* Given data
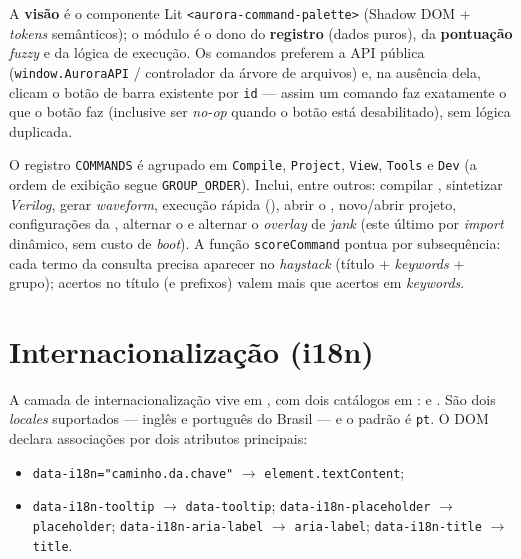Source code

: A \textbf{visão} é o componente Lit \lstinline|<aurora-command-palette>| (Shadow
DOM + \textit{tokens} semânticos); o módulo é o dono do \textbf{registro}
(dados puros), da \textbf{pontuação} \textit{fuzzy} e da lógica de execução. Os
comandos preferem a API pública (\lstinline|window.AuroraAPI| / controlador da
árvore de arquivos) e, na ausência dela, clicam o botão de barra existente por
\lstinline|id| — assim um comando faz exatamente o que o botão faz (inclusive
ser \textit{no-op} quando o botão está desabilitado), sem lógica duplicada.

O registro \lstinline|COMMANDS| é agrupado em \lstinline|Compile|,
\lstinline|Project|, \lstinline|View|, \lstinline|Tools| e \lstinline|Dev| (a
ordem de exibição segue \lstinline|GROUP_ORDER|). Inclui, entre outros:
compilar \cmm, sintetizar \textit{Verilog}, gerar \textit{waveform}, execução
rápida (), abrir o , novo/abrir projeto,
configurações da , alternar o  e alternar o
\textit{overlay} de \textit{jank} (este último por \textit{import} dinâmico, sem
custo de \textit{boot}). A função \lstinline|scoreCommand| pontua por
subsequência: cada termo da consulta precisa aparecer no \textit{haystack}
(título + \textit{keywords} + grupo); acertos no título (e prefixos) valem mais
que acertos em \textit{keywords}.

\section{Internacionalização (i18n)}
\label{sec:13-i18n}

A camada de internacionalização vive em , com dois
catálogos em :  e . São dois
\textit{locales} suportados — inglês e português do Brasil — e o padrão é
\lstinline|pt|. O DOM declara associações por dois atributos principais:

\begin{itemize}[leftmargin=*]
  \item \lstinline|data-i18n="caminho.da.chave"| $\rightarrow$
        \lstinline|element.textContent|;
  \item \lstinline|data-i18n-tooltip| $\rightarrow$ \lstinline|data-tooltip|;
        \lstinline|data-i18n-placeholder| $\rightarrow$ \lstinline|placeholder|;
        \lstinline|data-i18n-aria-label| $\rightarrow$ \lstinline|aria-label|;
        \lstinline|data-i18n-title| $\rightarrow$ \lstinline|title|.
\end{itemize}

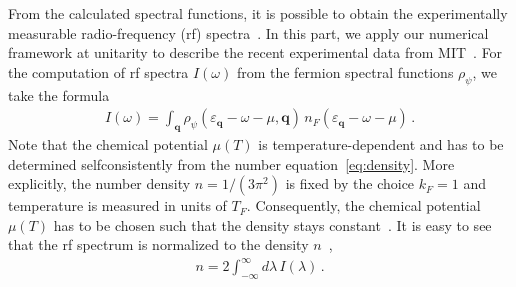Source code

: From the calculated spectral functions, it is possible to obtain the experimentally measurable radio-frequency (rf) spectra~\cite{Punk2007,Schneider2009}. In this part, we apply our numerical framework at unitarity to describe the recent experimental data from MIT~\cite{Mukherjee2019}. For the computation of rf spectra $I(\omega)$ from the fermion spectral functions $\rho_{\psi}$, we take the formula~\cite{Haussmann2009}
%
\begin{align}
	\label{eq:rf-spectra}
	I(\omega) = \int_{\bm{q}} \rho_{\psi}(\varepsilon_{\bm{q}}-\omega-\mu,\bm{q})\, n_F(\varepsilon_{\bm{q}}-\omega-\mu) \,.
\end{align}
%
Note that the chemical potential $\mu(T)$ is temperature-dependent and has to be determined selfconsistently from the number equation~\eqref{eq:density}. More explicitly, the number density $n=1/(3\pi^2)$ is fixed by the choice $k_F=1$ and temperature is measured in units of $T_F$. Consequently, the chemical potential $\mu(T)$ has to be chosen such that the density stays constant~\cite{Tajima2019}. It is easy to see that the rf spectrum is normalized to the density $n$~\cite{Haussmann2009},
%
\begin{align}
	\label{eq:rf-dens}
	n = 2\int_{-\infty}^{\infty} d\lambda\, I(\lambda) \,.
\end{align}
%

* Goal of the exercise
Up to and including the line with "compilar \cmm, sintetizar", repeat every line from the top of the entries exactly, but not the pictures.

* Task response
Source code

: A \textbf{visão} é o componente Lit \lstinline|<aurora-command-palette>| (Shadow
DOM + \textit{tokens} semânticos); o módulo é o dono do \textbf{registro}
(dados puros), da \textbf{pontuação} \textit{fuzzy} e da lógica de execução. Os
comandos preferem a API pública (\lstinline|window.AuroraAPI| / controlador da
árvore de arquivos) e, na ausência dela, clicam o botão de barra existente por
\lstinline|id| — assim um comando faz exatamente o que o botão faz (inclusive
ser \textit{no-op} quando o botão está desabilitado), sem lógica duplicada.

O registro \lstinline|COMMANDS| é agrupado em \lstinline|Compile|,
\lstinline|Project|, \lstinline|View|, \lstinline|Tools| e \lstinline|Dev| (a
ordem de exibição segue \lstinline|GROUP_ORDER|). Inclui, entre outros:
compilar \cmm, sintetizar \textit{Verilog}, gerar \textit{waveform}, execução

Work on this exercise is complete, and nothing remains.